Quando ero fanciullo la morte mi incuriosiva. Il 2 Novembre, “giorno dei morti”, mi piaceva andare al cimitero per accarezzare i bianchi sepolcri ed entrare nel sotterraneo del Cuore di Gesù con i miei compagni di giochi.
Quel tetro luogo scavato nella terra veniva illuminato dai ceri posti dinanzi ai ritratti dei morti. Mi piaceva fissare i volti dei nostri defunti impressi nelle fotografie poste sulle tombe, “parlare” sottovoce con i morti seppelliti. Davanti ai miei occhi innocenti quei volti si animavano e i loro nomi risvegliavano le storie di ognuno. Mi piaceva “leggere” le sepolture individuali e le cappelle di famiglia. Quel grande e fiorito “giardino degli addii” è il luogo della mia memoria, della nostra memoria collettiva.
Mi piaceva la “bellezza” di quel luogo di Eterno Riposo, ma quando cominciava ad avvicinarsi il custode per chiudere il vecchio cancello arrugginito non vedevo l’ora di allontanarmi. Appena fuori avvertivo subito il vociare degli adulti e gli schiamazzi dei bambini. Risorgeva la vita. Ero felice di rientrare a casa, dentro le mie mura domestiche, giocoso e spensierato.
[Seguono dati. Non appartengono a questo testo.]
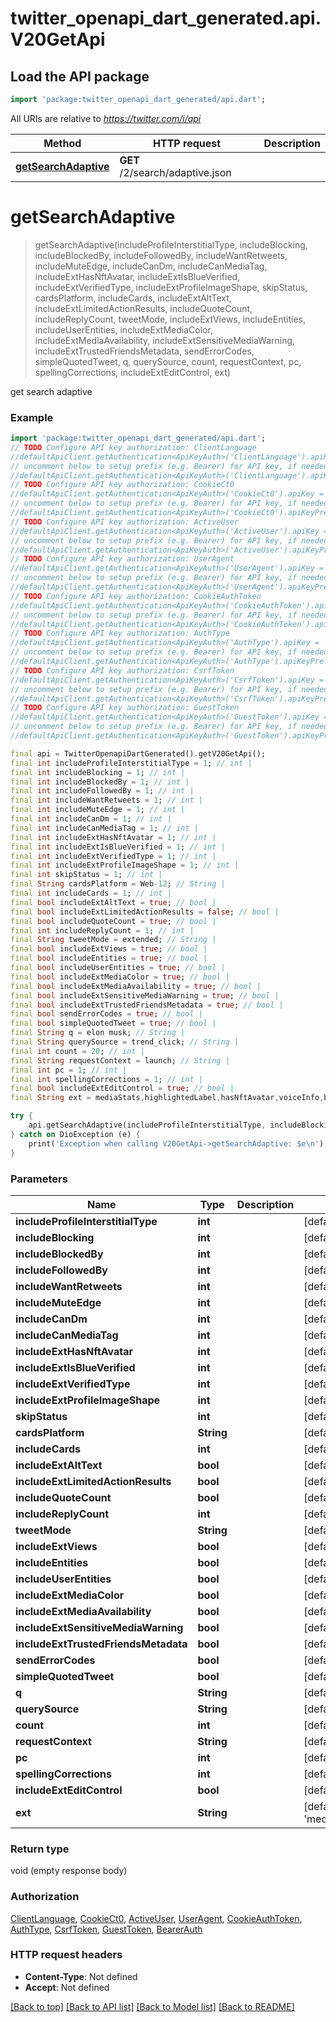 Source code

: # twitter_openapi_dart_generated.api.V20GetApi

## Load the API package
```dart
import 'package:twitter_openapi_dart_generated/api.dart';
```

All URIs are relative to *https://twitter.com/i/api*

Method | HTTP request | Description
------------- | ------------- | -------------
[**getSearchAdaptive**](V20GetApi.md#getsearchadaptive) | **GET** /2/search/adaptive.json | 


# **getSearchAdaptive**
> getSearchAdaptive(includeProfileInterstitialType, includeBlocking, includeBlockedBy, includeFollowedBy, includeWantRetweets, includeMuteEdge, includeCanDm, includeCanMediaTag, includeExtHasNftAvatar, includeExtIsBlueVerified, includeExtVerifiedType, includeExtProfileImageShape, skipStatus, cardsPlatform, includeCards, includeExtAltText, includeExtLimitedActionResults, includeQuoteCount, includeReplyCount, tweetMode, includeExtViews, includeEntities, includeUserEntities, includeExtMediaColor, includeExtMediaAvailability, includeExtSensitiveMediaWarning, includeExtTrustedFriendsMetadata, sendErrorCodes, simpleQuotedTweet, q, querySource, count, requestContext, pc, spellingCorrections, includeExtEditControl, ext)



get search adaptive

### Example
```dart
import 'package:twitter_openapi_dart_generated/api.dart';
// TODO Configure API key authorization: ClientLanguage
//defaultApiClient.getAuthentication<ApiKeyAuth>('ClientLanguage').apiKey = 'YOUR_API_KEY';
// uncomment below to setup prefix (e.g. Bearer) for API key, if needed
//defaultApiClient.getAuthentication<ApiKeyAuth>('ClientLanguage').apiKeyPrefix = 'Bearer';
// TODO Configure API key authorization: CookieCt0
//defaultApiClient.getAuthentication<ApiKeyAuth>('CookieCt0').apiKey = 'YOUR_API_KEY';
// uncomment below to setup prefix (e.g. Bearer) for API key, if needed
//defaultApiClient.getAuthentication<ApiKeyAuth>('CookieCt0').apiKeyPrefix = 'Bearer';
// TODO Configure API key authorization: ActiveUser
//defaultApiClient.getAuthentication<ApiKeyAuth>('ActiveUser').apiKey = 'YOUR_API_KEY';
// uncomment below to setup prefix (e.g. Bearer) for API key, if needed
//defaultApiClient.getAuthentication<ApiKeyAuth>('ActiveUser').apiKeyPrefix = 'Bearer';
// TODO Configure API key authorization: UserAgent
//defaultApiClient.getAuthentication<ApiKeyAuth>('UserAgent').apiKey = 'YOUR_API_KEY';
// uncomment below to setup prefix (e.g. Bearer) for API key, if needed
//defaultApiClient.getAuthentication<ApiKeyAuth>('UserAgent').apiKeyPrefix = 'Bearer';
// TODO Configure API key authorization: CookieAuthToken
//defaultApiClient.getAuthentication<ApiKeyAuth>('CookieAuthToken').apiKey = 'YOUR_API_KEY';
// uncomment below to setup prefix (e.g. Bearer) for API key, if needed
//defaultApiClient.getAuthentication<ApiKeyAuth>('CookieAuthToken').apiKeyPrefix = 'Bearer';
// TODO Configure API key authorization: AuthType
//defaultApiClient.getAuthentication<ApiKeyAuth>('AuthType').apiKey = 'YOUR_API_KEY';
// uncomment below to setup prefix (e.g. Bearer) for API key, if needed
//defaultApiClient.getAuthentication<ApiKeyAuth>('AuthType').apiKeyPrefix = 'Bearer';
// TODO Configure API key authorization: CsrfToken
//defaultApiClient.getAuthentication<ApiKeyAuth>('CsrfToken').apiKey = 'YOUR_API_KEY';
// uncomment below to setup prefix (e.g. Bearer) for API key, if needed
//defaultApiClient.getAuthentication<ApiKeyAuth>('CsrfToken').apiKeyPrefix = 'Bearer';
// TODO Configure API key authorization: GuestToken
//defaultApiClient.getAuthentication<ApiKeyAuth>('GuestToken').apiKey = 'YOUR_API_KEY';
// uncomment below to setup prefix (e.g. Bearer) for API key, if needed
//defaultApiClient.getAuthentication<ApiKeyAuth>('GuestToken').apiKeyPrefix = 'Bearer';

final api = TwitterOpenapiDartGenerated().getV20GetApi();
final int includeProfileInterstitialType = 1; // int | 
final int includeBlocking = 1; // int | 
final int includeBlockedBy = 1; // int | 
final int includeFollowedBy = 1; // int | 
final int includeWantRetweets = 1; // int | 
final int includeMuteEdge = 1; // int | 
final int includeCanDm = 1; // int | 
final int includeCanMediaTag = 1; // int | 
final int includeExtHasNftAvatar = 1; // int | 
final int includeExtIsBlueVerified = 1; // int | 
final int includeExtVerifiedType = 1; // int | 
final int includeExtProfileImageShape = 1; // int | 
final int skipStatus = 1; // int | 
final String cardsPlatform = Web-12; // String | 
final int includeCards = 1; // int | 
final bool includeExtAltText = true; // bool | 
final bool includeExtLimitedActionResults = false; // bool | 
final bool includeQuoteCount = true; // bool | 
final int includeReplyCount = 1; // int | 
final String tweetMode = extended; // String | 
final bool includeExtViews = true; // bool | 
final bool includeEntities = true; // bool | 
final bool includeUserEntities = true; // bool | 
final bool includeExtMediaColor = true; // bool | 
final bool includeExtMediaAvailability = true; // bool | 
final bool includeExtSensitiveMediaWarning = true; // bool | 
final bool includeExtTrustedFriendsMetadata = true; // bool | 
final bool sendErrorCodes = true; // bool | 
final bool simpleQuotedTweet = true; // bool | 
final String q = elon musk; // String | 
final String querySource = trend_click; // String | 
final int count = 20; // int | 
final String requestContext = launch; // String | 
final int pc = 1; // int | 
final int spellingCorrections = 1; // int | 
final bool includeExtEditControl = true; // bool | 
final String ext = mediaStats,highlightedLabel,hasNftAvatar,voiceInfo,birdwatchPivot,enrichments,superFollowMetadata,unmentionInfo,editControl,vibe; // String | 

try {
    api.getSearchAdaptive(includeProfileInterstitialType, includeBlocking, includeBlockedBy, includeFollowedBy, includeWantRetweets, includeMuteEdge, includeCanDm, includeCanMediaTag, includeExtHasNftAvatar, includeExtIsBlueVerified, includeExtVerifiedType, includeExtProfileImageShape, skipStatus, cardsPlatform, includeCards, includeExtAltText, includeExtLimitedActionResults, includeQuoteCount, includeReplyCount, tweetMode, includeExtViews, includeEntities, includeUserEntities, includeExtMediaColor, includeExtMediaAvailability, includeExtSensitiveMediaWarning, includeExtTrustedFriendsMetadata, sendErrorCodes, simpleQuotedTweet, q, querySource, count, requestContext, pc, spellingCorrections, includeExtEditControl, ext);
} catch on DioException (e) {
    print('Exception when calling V20GetApi->getSearchAdaptive: $e\n');
}
```

### Parameters

Name | Type | Description  | Notes
------------- | ------------- | ------------- | -------------
 **includeProfileInterstitialType** | **int**|  | [default to 1]
 **includeBlocking** | **int**|  | [default to 1]
 **includeBlockedBy** | **int**|  | [default to 1]
 **includeFollowedBy** | **int**|  | [default to 1]
 **includeWantRetweets** | **int**|  | [default to 1]
 **includeMuteEdge** | **int**|  | [default to 1]
 **includeCanDm** | **int**|  | [default to 1]
 **includeCanMediaTag** | **int**|  | [default to 1]
 **includeExtHasNftAvatar** | **int**|  | [default to 1]
 **includeExtIsBlueVerified** | **int**|  | [default to 1]
 **includeExtVerifiedType** | **int**|  | [default to 1]
 **includeExtProfileImageShape** | **int**|  | [default to 1]
 **skipStatus** | **int**|  | [default to 1]
 **cardsPlatform** | **String**|  | [default to 'Web-12']
 **includeCards** | **int**|  | [default to 1]
 **includeExtAltText** | **bool**|  | [default to true]
 **includeExtLimitedActionResults** | **bool**|  | [default to false]
 **includeQuoteCount** | **bool**|  | [default to true]
 **includeReplyCount** | **int**|  | [default to 1]
 **tweetMode** | **String**|  | [default to 'extended']
 **includeExtViews** | **bool**|  | [default to true]
 **includeEntities** | **bool**|  | [default to true]
 **includeUserEntities** | **bool**|  | [default to true]
 **includeExtMediaColor** | **bool**|  | [default to true]
 **includeExtMediaAvailability** | **bool**|  | [default to true]
 **includeExtSensitiveMediaWarning** | **bool**|  | [default to true]
 **includeExtTrustedFriendsMetadata** | **bool**|  | [default to true]
 **sendErrorCodes** | **bool**|  | [default to true]
 **simpleQuotedTweet** | **bool**|  | [default to true]
 **q** | **String**|  | [default to 'elon musk']
 **querySource** | **String**|  | [default to 'trend_click']
 **count** | **int**|  | [default to 20]
 **requestContext** | **String**|  | [default to 'launch']
 **pc** | **int**|  | [default to 1]
 **spellingCorrections** | **int**|  | [default to 1]
 **includeExtEditControl** | **bool**|  | [default to true]
 **ext** | **String**|  | [default to 'mediaStats,highlightedLabel,hasNftAvatar,voiceInfo,birdwatchPivot,enrichments,superFollowMetadata,unmentionInfo,editControl,vibe']

### Return type

void (empty response body)

### Authorization

[ClientLanguage](../README.md#ClientLanguage), [CookieCt0](../README.md#CookieCt0), [ActiveUser](../README.md#ActiveUser), [UserAgent](../README.md#UserAgent), [CookieAuthToken](../README.md#CookieAuthToken), [AuthType](../README.md#AuthType), [CsrfToken](../README.md#CsrfToken), [GuestToken](../README.md#GuestToken), [BearerAuth](../README.md#BearerAuth)

### HTTP request headers

 - **Content-Type**: Not defined
 - **Accept**: Not defined

[[Back to top]](#) [[Back to API list]](../README.md#documentation-for-api-endpoints) [[Back to Model list]](../README.md#documentation-for-models) [[Back to README]](../README.md)

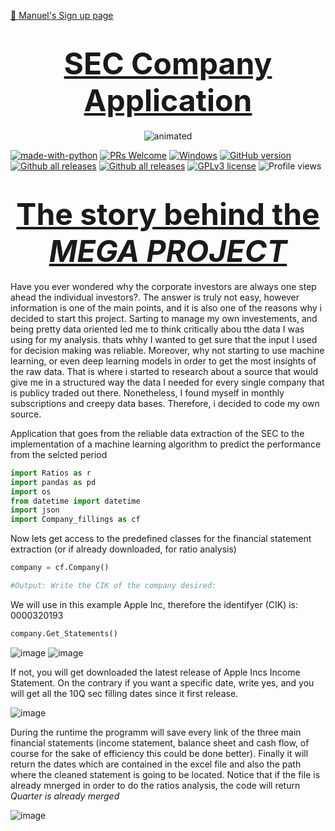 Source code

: [🔗 Manuel's Sign up page](https://raw.githack.com/Hupperich-Manuel/SEC_Company_Application/edit/main/README.md)
<h1 align="center">
    <font size="30">
        <u>SEC Company Application</u>
    </font>
</h1>

<p align="center">
  <img src="https://media.giphy.com/media/CtYFOdVbvTfgZunPEA/giphy.gif" alt="animated" />
</p>


[![made-with-python](https://img.shields.io/badge/Made%20with-Python-1f425f.svg)](https://www.python.org/)
[![PRs Welcome](https://img.shields.io/badge/PRs-welcome-brightgreen.svg?style=flat-square)](http://makeapullrequest.com)
[![Windows](https://svgshare.com/i/ZhY.svg)](https://svgshare.com/i/ZhY.svg)
[![GitHub version](https://badge.fury.io/gh/ManuelHupperich%2FStrapDown.js.svg)](https://github.com/ManuelHupperich/StrapDown.js)
[![Github all releases](https://img.shields.io/github/downloads/Hupperich-Manuel/SEC_Company_Application/total.svg)](https://GitHub.com/Hupperich-Manuel/SEC_Company_Application/releases/)
[![Github all releases](https://img.shields.io/github/downloads/Hupperich-Manuel/SEC_Company_Application/total.svg)](https://GitHub.com/Hupperich-Manuel/SEC_Company_Application/releases/)
[![GPLv3 license](https://img.shields.io/badge/License-GPLv3-blue.svg)](http://perso.crans.org/besson/LICENSE.html)
![Profile views](https://gpvc.arturio.dev/ManuelHupperich)


<h1 align="center">
    <font size="22">
        <u>The story behind the <i>MEGA PROJECT</i></u>
    </font>
</h1>

Have you ever wondered why the corporate investors are always one step ahead the individual investors?. The answer is truly not easy, however information is one of the main points, and it is also one of the reasons why i decided to start this project.
Sarting to manage my own investements, and being pretty data oriented led me to think critically abou tthe data I was using for my analysis. thats whhy I wanted to get sure that the input I used for decision making was reliable.
Moreover, why not starting to use machine learning, or even deep learning models in order to get the most insights of the raw data. That is where i started to research about a source that would give me in a structured way the data I needed for every single company that is publicy traded out there. 
Nonetheless, I found myself in monthly subscriptions and creepy data bases. Therefore, i decided to code my own source.


Application that goes from the reliable data extraction of the SEC to the implementation of a machine learning algorithm to predict the performance from the selcted period


```python
import Ratios as r
import pandas as pd
import os
from datetime import datetime
import json
import Company_fillings as cf
```

Now lets get access to the predefined classes for the financial statement extraction (or if already downloaded, for ratio analysis)


```python
company = cf.Company()

#Output: Write the CIK of the company desired: 
```
We will use in this example Apple Inc, therefore the identifyer (CIK) is: 0000320193

```python
company.Get_Statements()
```
![image](https://user-images.githubusercontent.com/67901472/147389658-499c35a9-815b-4828-838b-d35e4db0e5f4.png)
![image](https://user-images.githubusercontent.com/67901472/147389664-1196e7c2-9af6-4a95-90d4-ff120b05bdb7.png)

 If not, you will get downloaded the latest release of Apple Incs Income Statement. On the contrary if you want a specific date, write yes, and you will get all the 10Q sec filling dates since it first release.
 
 ![image](https://user-images.githubusercontent.com/67901472/147389696-b5bd66fd-e6c6-4c41-b856-99950e78eb5f.png)

During the runtime the programm will save every link of the three main financial statements (income statement, balance sheet and cash flow, of course for the sake of efficiency this could be done better).
Finally it will return the dates which are contained in the excel file and also the path where the cleaned statement is going to be located.
Notice that if the file is already mnerged in order to do the ratios analysis, the code will return _Quarter is already merged_
 
 ![image](https://user-images.githubusercontent.com/67901472/147389730-1a20042a-1950-41de-ab34-8f039372e1c2.png)

 
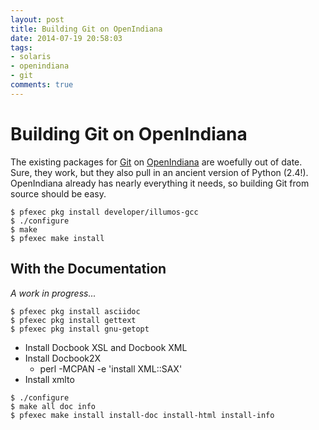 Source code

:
 ```yaml
---
layout: post
title: Building Git on OpenIndiana
date: 2014-07-19 20:58:03
tags:
- solaris
- openindiana
- git
comments: true
---
```


# Building Git on OpenIndiana

The existing packages for [Git](http://git-scm.com) on [OpenIndiana](http://openindiana.org) are woefully out of date. Sure, they work, but they also pull in an ancient version of Python (2.4!). OpenIndiana already has nearly everything it needs, so building Git from source should be easy.

```
$ pfexec pkg install developer/illumos-gcc
$ ./configure
$ make
$ pfexec make install
```

## With the Documentation

_A work in progress..._

```
$ pfexec pkg install asciidoc
$ pfexec pkg install gettext
$ pfexec pkg install gnu-getopt
```

* Install Docbook XSL and Docbook XML
* Install Docbook2X
    * perl -MCPAN -e 'install XML::SAX'
* Install xmlto

```
$ ./configure
$ make all doc info
$ pfexec make install install-doc install-html install-info
```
Ho continuato a “giocare” nel camposanto fino a quando ho compreso il “senso della morte”. Ho smesso di giocare il giorno in cui la signora Morte ha rapito la mia giovane madre. Quel giorno è morto anche il bambino che giaceva con me, dentro di me.
Col tempo ho capito quanto sia necessario risalire la vita per riascoltare le voci dei nostri cari che vengono dalla stanza accanto, da quella stanza che è dentro di noi. Dopotutto quel fanciullo non è mai morto. Perché il bambino che crebbe con me tuttora ride con me, gioca con me, piange con me. Perché il vecchio di oggi è il bambino che fu. Il bambino di ieri riposa oggi dentro il vecchio qual io sono, per recuperare la Memoria e tornare all’infanzia.